Wandering into the city center, he stopped outside
the huge Assembly building, its towering white walls gleaming in the sunlight. Outside their family Houses, there were more men to be found on the steps of the Assembly than anywhere else on Vanar, Nathan noted. All of them petitioners, most of the women seated along the steps in order of their station acting as counselors and mediators.

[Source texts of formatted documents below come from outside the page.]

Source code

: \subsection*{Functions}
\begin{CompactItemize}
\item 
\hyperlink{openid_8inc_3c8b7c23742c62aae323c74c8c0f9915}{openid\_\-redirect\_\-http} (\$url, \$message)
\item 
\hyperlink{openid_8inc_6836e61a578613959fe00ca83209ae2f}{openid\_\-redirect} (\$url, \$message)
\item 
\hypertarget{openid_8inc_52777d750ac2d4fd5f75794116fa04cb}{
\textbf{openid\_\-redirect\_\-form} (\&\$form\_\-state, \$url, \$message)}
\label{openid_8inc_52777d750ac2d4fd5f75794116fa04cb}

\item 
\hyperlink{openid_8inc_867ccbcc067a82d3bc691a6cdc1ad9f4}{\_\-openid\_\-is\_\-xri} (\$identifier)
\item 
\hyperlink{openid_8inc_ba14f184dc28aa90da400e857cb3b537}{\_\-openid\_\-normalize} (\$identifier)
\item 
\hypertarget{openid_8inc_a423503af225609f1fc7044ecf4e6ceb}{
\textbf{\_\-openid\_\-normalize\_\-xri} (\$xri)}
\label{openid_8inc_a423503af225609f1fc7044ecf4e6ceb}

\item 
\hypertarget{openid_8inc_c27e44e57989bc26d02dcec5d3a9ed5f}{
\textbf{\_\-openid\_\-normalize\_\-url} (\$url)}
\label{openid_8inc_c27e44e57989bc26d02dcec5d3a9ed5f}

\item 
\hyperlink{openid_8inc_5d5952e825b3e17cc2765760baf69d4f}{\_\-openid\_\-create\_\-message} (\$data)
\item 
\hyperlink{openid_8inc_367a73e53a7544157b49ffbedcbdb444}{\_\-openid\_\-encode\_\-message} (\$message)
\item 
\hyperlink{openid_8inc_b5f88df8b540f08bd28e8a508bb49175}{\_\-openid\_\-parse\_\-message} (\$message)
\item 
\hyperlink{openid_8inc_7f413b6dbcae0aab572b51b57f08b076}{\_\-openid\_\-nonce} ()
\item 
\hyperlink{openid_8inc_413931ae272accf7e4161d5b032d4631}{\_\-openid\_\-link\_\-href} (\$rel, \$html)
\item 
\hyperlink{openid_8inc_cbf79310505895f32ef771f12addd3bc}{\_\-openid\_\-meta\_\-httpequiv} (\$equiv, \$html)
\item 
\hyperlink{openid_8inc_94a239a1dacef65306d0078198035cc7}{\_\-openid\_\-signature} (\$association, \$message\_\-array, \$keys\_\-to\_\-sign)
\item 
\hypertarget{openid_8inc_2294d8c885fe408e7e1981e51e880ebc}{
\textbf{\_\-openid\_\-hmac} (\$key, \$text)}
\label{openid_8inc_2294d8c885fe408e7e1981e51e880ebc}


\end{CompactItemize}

He spent the rest of the day inside, sitting in one men’s public balcony after another to study what had once been as impenetrable a mystery to him as the language. Now he watched and listened as harried vaktay scuttled up and down stairs, held impromptu consultations in the halls, badgered abritators for decisions and hearing dates on civil petitions, divorce decrees, business torts, public service contracts, criminal prosecutions from petty theft to serious assault. He had been paying attention to an appeal from representatives of a small prefecture halfway around the planet—provincial farmers trying hard not to look intimidated by the imposing architecture or the arrogance of the court officials as they lobbied for an increase in budget for a new high-speed train—when a woman spoke, standing next to him.
“Qanistha bhraetae.”
He looked up at the Dhikar, the hem of her white kirtiya rimmed with burgundy. “Jah’nari Dhikar,” he responded respectfully, but his momentary rush of alarm was replaced with cold anger. He had to repress the impulse to look around for Vasant Subah.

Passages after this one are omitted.